Bitcoin planlı bir süreç
Endüstri 4.0, 5G vd. dijital uygulamaların bir parçası olarak gelişen Bitcoinler üzerinden üretilen kripto para yeni bir kapitalist sömürü sürecinin hazırlıklarının yapıldığını gösteriyor. Endüstri 4.0 devrim olarak adlandırılırken, nesnelerin (IoT) ve hizmetlerin interneti ile siber fiziksel sistemlerden oluşan bir yapı olarak tarif ediliyor. Endüstri 4.0 aşamaları içerisinde en kilit kavram olan IoT yani nesneler (üretilen metalar), fiziki ve sanal ortamları birbirine bağlayıp bilgi paylaşımıyla akıllı bir ağ oluşmasını sağlamak, karşılıklı etkileşim esasında gerçek zamanlı analiz edilebilmesi ve bu durumu sermaye adına değerli kılınır hale getirilmesi. Endüstri 4.0 ile üretim süreçlerinde fiziksel işlemleri siber-fiziksel sistemlerle izlemek, fiziksel dünyanın sanal bir kopyasını oluşturmak ve merkezi olmayan kararların verilmesini içeriyor. Nesnelerin interneti ile siber-fiziksel sistemler birbirleriyle ve insanlarla gerçek zamanlı olarak iletişime geçip işbirliği içinde çalışabileceği ve hizmetlerin interneti ile hem iç hem de çapraz örgütsel hizmetler sunularak değer zincirinin sahibi sermaye tarafından yeniden değerlendirilmesini destekliyor.

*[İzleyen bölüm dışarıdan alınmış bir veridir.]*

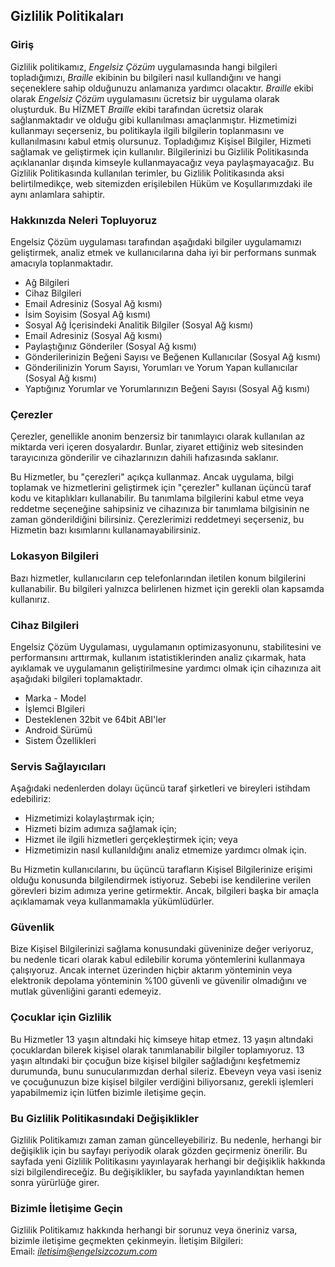 Gizlilik Politikaları 
----------------

### Giriş  
Gizlilik politikamız, *Engelsiz Çözüm* uygulamasında hangi bilgileri topladığımızı, *Braille* ekibinin bu bilgileri nasıl kullandığını ve hangi seçeneklere sahip olduğunuzu anlamanıza yardımcı olacaktır.
*Braille* ekibi olarak *Engelsiz Çözüm* uygulamasını ücretsiz bir uygulama olarak oluşturduk. Bu HİZMET *Braille* ekibi tarafından ücretsiz olarak sağlanmaktadır ve olduğu gibi kullanılması amaçlanmıştır.
Hizmetimizi kullanmayı seçerseniz, bu politikayla ilgili bilgilerin toplanmasını ve kullanılmasını kabul etmiş olursunuz. Topladığımız Kişisel Bilgiler, Hizmeti sağlamak ve geliştirmek için kullanılır. Bilgilerinizi bu Gizlilik Politikasında açıklananlar dışında kimseyle kullanmayacağız veya paylaşmayacağız.
Bu Gizlilik Politikasında kullanılan terimler, bu Gizlilik Politikasında aksi belirtilmedikçe, web sitemizden erişilebilen Hüküm ve Koşullarımızdaki ile aynı anlamlara sahiptir.

### Hakkınızda Neleri Topluyoruz  
Engelsiz Çözüm uygulaması tarafından aşağıdaki bilgiler uygulamamızı geliştirmek, analiz etmek ve kullanıcılarına daha iyi bir performans sunmak amacıyla toplanmaktadır.

- Ağ Bilgileri
- Cihaz Bilgileri
- Email Adresiniz (Sosyal Ağ kısmı)
- İsim Soyisim (Sosyal Ağ kısmı)
- Sosyal Ağ İçerisindeki Analitik Bilgiler (Sosyal Ağ kısmı)
- Email Adresiniz (Sosyal Ağ kısmı)
- Paylaştığınız Gönderiler (Sosyal Ağ kısmı)
- Gönderilerinizin Beğeni Sayısı ve Beğenen Kullanıcılar (Sosyal Ağ kısmı)
- Gönderilinizin Yorum Sayısı, Yorumları ve Yorum Yapan kullanıcılar (Sosyal Ağ kısmı)
- Yaptığınız Yorumlar ve Yorumlarınızın Beğeni Sayısı (Sosyal Ağ kısmı)

### Çerezler  
Çerezler, genellikle anonim benzersiz bir tanımlayıcı olarak kullanılan az miktarda veri içeren dosyalardır. Bunlar, ziyaret ettiğiniz web sitesinden tarayıcınıza gönderilir ve cihazlarınızın dahili hafızasında saklanır.

Bu Hizmetler, bu "çerezleri" açıkça kullanmaz. Ancak uygulama, bilgi toplamak ve hizmetlerini geliştirmek için "çerezler" kullanan üçüncü taraf kodu ve kitaplıkları kullanabilir. Bu tanımlama bilgilerini kabul etme veya reddetme seçeneğine sahipsiniz ve cihazınıza bir tanımlama bilgisinin ne zaman gönderildiğini bilirsiniz. Çerezlerimizi reddetmeyi seçerseniz, bu Hizmetin bazı kısımlarını kullanamayabilirsiniz. 

### Lokasyon Bilgileri 
Bazı hizmetler, kullanıcıların cep telefonlarından iletilen konum bilgilerini kullanabilir. Bu bilgileri yalnızca belirlenen hizmet için gerekli olan kapsamda kullanırız.

### Cihaz Bilgileri
Engelsiz Çözüm Uygulaması, uygulamanın optimizasyonunu, stabilitesini ve performansını arttırmak, kullanım istatistiklerinden analiz çıkarmak, hata ayıklamak ve uygulamanın geliştirilmesine yardımcı olmak için cihazınıza ait aşağıdaki bilgileri toplamaktadır.

- Marka - Model
- İşlemci Blgileri
- Desteklenen 32bit ve 64bit ABI'ler
- Android Sürümü
- Sistem Özellikleri

### Servis Sağlayıcıları
Aşağıdaki nedenlerden dolayı üçüncü taraf şirketleri ve bireyleri istihdam edebiliriz:
* Hizmetimizi kolaylaştırmak için;
* Hizmeti bizim adımıza sağlamak için;
* Hizmet ile ilgili hizmetleri gerçekleştirmek için; veya
* Hizmetimizin nasıl kullanıldığını analiz etmemize yardımcı olmak için. 

Bu Hizmetin kullanıcılarını, bu üçüncü tarafların Kişisel Bilgilerinize erişimi olduğu konusunda bilgilendirmek istiyoruz. Sebebi ise kendilerine verilen görevleri bizim adımıza yerine getirmektir. Ancak, bilgileri başka bir amaçla açıklamamak veya kullanmamakla yükümlüdürler.

### Güvenlik  
Bize Kişisel Bilgilerinizi sağlama konusundaki güveninize değer veriyoruz, bu nedenle ticari olarak kabul edilebilir koruma yöntemlerini kullanmaya çalışıyoruz. Ancak internet üzerinden hiçbir aktarım yönteminin veya elektronik depolama yönteminin %100 güvenli ve güvenilir olmadığını ve mutlak güvenliğini garanti edemeyiz.

### Çocuklar için Gizlilik
Bu Hizmetler 13 yaşın altındaki hiç kimseye hitap etmez. 13 yaşın altındaki çocuklardan bilerek kişisel olarak tanımlanabilir bilgiler toplamıyoruz. 13 yaşın altındaki bir çocuğun bize kişisel bilgiler sağladığını keşfetmemiz durumunda, bunu sunucularımızdan derhal sileriz. Ebeveyn veya vasi iseniz ve çocuğunuzun bize kişisel bilgiler verdiğini biliyorsanız, gerekli işlemleri yapabilmemiz için lütfen bizimle iletişime geçin.

### Bu Gizlilik Politikasındaki Değişiklikler
Gizlilik Politikamızı zaman zaman güncelleyebiliriz. Bu nedenle, herhangi bir değişiklik için bu sayfayı periyodik olarak gözden geçirmeniz önerilir. Bu sayfada yeni Gizlilik Politikasını yayınlayarak herhangi bir değişiklik hakkında sizi bilgilendireceğiz. Bu değişiklikler, bu sayfada yayınlandıktan hemen sonra yürürlüğe girer.

### Bizimle İletişime Geçin  
Gizlilik Politikamız hakkında herhangi bir sorunuz veya öneriniz varsa, bizimle iletişime geçmekten çekinmeyin.
İletişim Bilgileri:  
Email: *iletisim@engelsizcozum.com*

Kapitalizmin yeniden inşası
Endüstri 4.0’ı sermaye için çekici kılan en önemli kazanımının ise üretimde esnekliğin arttırılması ve maliyetin azaltılması olarak özetleniyor. Bu noktadan hareketle, kapitalizm kendisine yeni bir yol çizerken koronavirüs pandemisini bu süreçte bir kaldıraç olarak değerlendirmek istediğini görüyoruz. Koronavirüs salgını sanal yaşamı ortaya çıkarırken esnek çalışma, esnek eğitim vb. süreçlerde hayata geçiriliyor. Sanal gerçeklik ya da post gerçeklik, gerçek dünyaya ilişkin bir durumun bilgisayar tarafından yaratılmış üç boyutlu bir görüntü içinde, kullanıcının duygusal olarak algıladığı bir sistemler bütünü olarak tanımlanırken ‘gerçeğin’ yeniden inşa edilmesi hedefleniyor.